石塚多恵子歌集から学ぶ佐渡のこと
- 2020年2月4日
- エッセイ
今回は石塚多恵子歌集『篝火』について記したい。この歌集は新潟の歌人クラブで入賞した歌集である。選に入った理由をのべるために、11月24日には、新潟市に行ってきた。
石塚多恵子歌集『篝火(かがりび)』より。
・薪能の篝火さかる大膳社くらがりは野の奥にひろがる
・北前船泊てし宿根木潤の岩に船つなぎたる石柱いくつ
・金山の名残の官舎廃屋となりてなづさふ京町の坂
・鳥追ひの唄に追はれて来しといふ朱鷺は滅びゆく吾が住む佐渡に
・凍る海へ落ちゆく赤き日論に光る涅槃図見しはまぼろし
作者の石塚さんは、佐渡にうまれ、住みついていて七十歳を越した方である。佐渡の隅々をご存じでそれだけでわたしは素敵な女性だと思ってしまう。実際うたも上手い。
佐渡は私には魅力的な島に映る。
上代から近世まで、政治的に時の権力者と合わなければ島流しの時代。万葉時代には歌人の穂積朝臣老、鎌倉時代には承久の乱で敗れた順徳上皇、他教を批判した日蓮聖人。室町時代には将軍の怒りを買った能楽の世阿弥など。佐渡はことばも、関西訛りと言われるのは京の都から幾人も流されているからだ。そもそも気候も新潟より二度三度暖かく、暖流も寒流もさまざまな魚がとれて、住みやすい処と聞く。
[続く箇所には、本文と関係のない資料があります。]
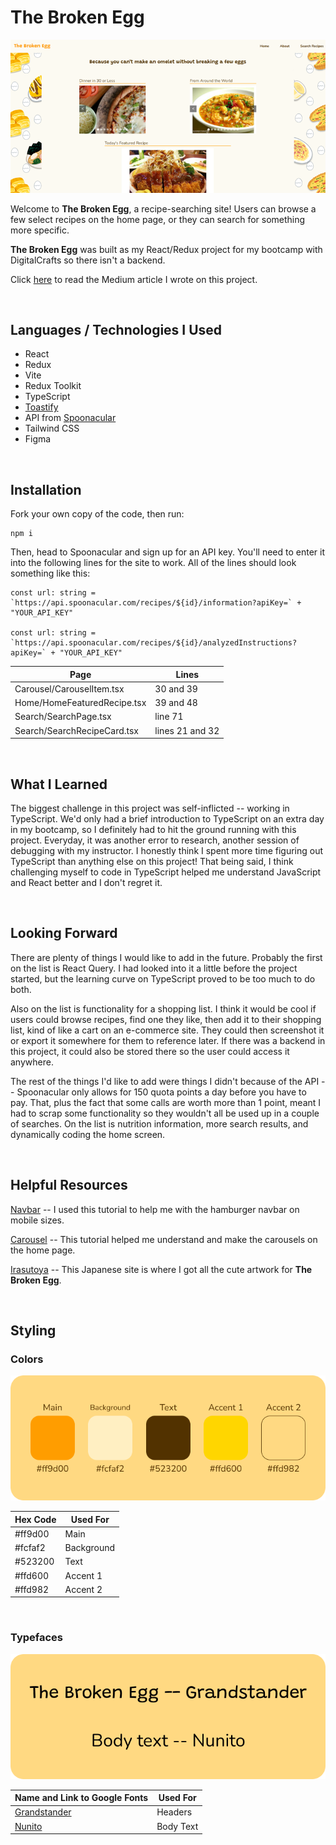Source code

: # The Broken Egg

![The Broken Egg Homepage](/public/TheBrokenEggHome.png)

Welcome to <b>The Broken Egg</b>, a recipe-searching site! Users can browse a few select recipes on the home page, or they can search for something more specific.

<b>The Broken Egg</b> was built as my React/Redux project for my bootcamp with DigitalCrafts so there isn't a backend.

Click [here](https://medium.com/@jayelonlasseigne/the-broken-egg-react-redux-typescript-project-7358591fc9e3) to read the Medium article I wrote on this project.

<br>

## Languages / Technologies I Used

- React
- Redux
- Vite
- Redux Toolkit
- TypeScript
- [Toastify](https://www.npmjs.com/package/react-toastify)
- API from [Spoonacular](https://spoonacular.com/food-api)
- Tailwind CSS
- Figma

<br>

## Installation

Fork your own copy of the code, then run:

    npm i

Then, head to Spoonacular and sign up for an API key. You'll need to enter it into the following lines for the site to work. All of the lines should look something like this:

    const url: string = `https://api.spoonacular.com/recipes/${id}/information?apiKey=` + "YOUR_API_KEY"

    const url: string = `https://api.spoonacular.com/recipes/${id}/analyzedInstructions?apiKey=` + "YOUR_API_KEY"

| Page                        | Lines           |
| --------------------------- | --------------- |
| Carousel/CarouselItem.tsx   | 30 and 39       |
| Home/HomeFeaturedRecipe.tsx | 39 and 48       |
| Search/SearchPage.tsx       | line 71         |
| Search/SearchRecipeCard.tsx | lines 21 and 32 |

<br>

## What I Learned

The biggest challenge in this project was self-inflicted -- working in TypeScript. We'd only had a brief introduction to TypeScript on an extra day in my bootcamp, so I definitely had to hit the ground running with this project. Everyday, it was another error to research, another session of debugging with my instructor. I honestly think I spent more time figuring out TypeScript than anything else on this project! That being said, I think challenging myself to code in TypeScript helped me understand JavaScript and React better and I don't regret it.

<br>

## Looking Forward

There are plenty of things I would like to add in the future. Probably the first on the list is React Query. I had looked into it a little before the project started, but the learning curve on TypeScript proved to be too much to do both.

Also on the list is functionality for a shopping list. I think it would be cool if users could browse recipes, find one they like, then add it to their shopping list, kind of like a cart on an e-commerce site. They could then screenshot it or export it somewhere for them to reference later. If there was a backend in this project, it could also be stored there so the user could access it anywhere.

The rest of the things I'd like to add were things I didn't because of the API -- Spoonacular only allows for 150 quota points a day before you have to pay. That, plus the fact that some calls are worth more than 1 point, meant I had to scrap some functionality so they wouldn't all be used up in a couple of searches. On the list is nutrition information, more search results, and dynamically coding the home screen.

<br>

## Helpful Resources

[Navbar]("https://www.youtube.com/watch?v=flItyHiDm7E&t=162s") -- I used this tutorial to help me with the hamburger navbar on mobile sizes.

[Carousel]("https://www.youtube.com/watch?v=gtZevjgUkcY") -- This tutorial helped me understand and make the carousels on the home page.

[Irasutoya]("https://www.irasutoya.com/") -- This Japanese site is where I got all the cute artwork for <b>The Broken Egg</b>.

<br>

## Styling

### Colors

![Colors used on The Broken Egg](/public/TheBrokenEggColors.png)

| Hex Code | Used For   |
| -------- | ---------- |
| #ff9d00  | Main       |
| #fcfaf2  | Background |
| #523200  | Text       |
| #ffd600  | Accent 1   |
| #ffd982  | Accent 2   |

<br>

### Typefaces

![Typefaces used on The Broken Egg](/public/TheBrokenEggTypefaces.png)

| Name and Link to Google Fonts                                  | Used For  |
| -------------------------------------------------------------- | --------- |
| [Grandstander](https://fonts.google.com/specimen/Grandstander) | Headers   |
| [Nunito](https://fonts.google.com/specimen/Nunito)             | Body Text |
私が訪れたときも能舞台をいくつも見て感動した。いま「風姿花伝」を読んでいるがその作者の世阿弥も流された。現在能舞台が日本一多いのも頷ける。
江戸時代に入ると日本一金の採れる山と言われた「金山」で賑わった。また佐渡はオレンジの羽根の朱鷺でいろいろ騒がせている。現在では佐渡本来の朱鷺は絶滅とか。いま中国産の朱鷺が日本で増えて400羽とかきいた。
石塚さんの歌はいろいろな角度から佐渡の実情を知ることのでき、わたしは読み説くだけで嬉しい歌集であった。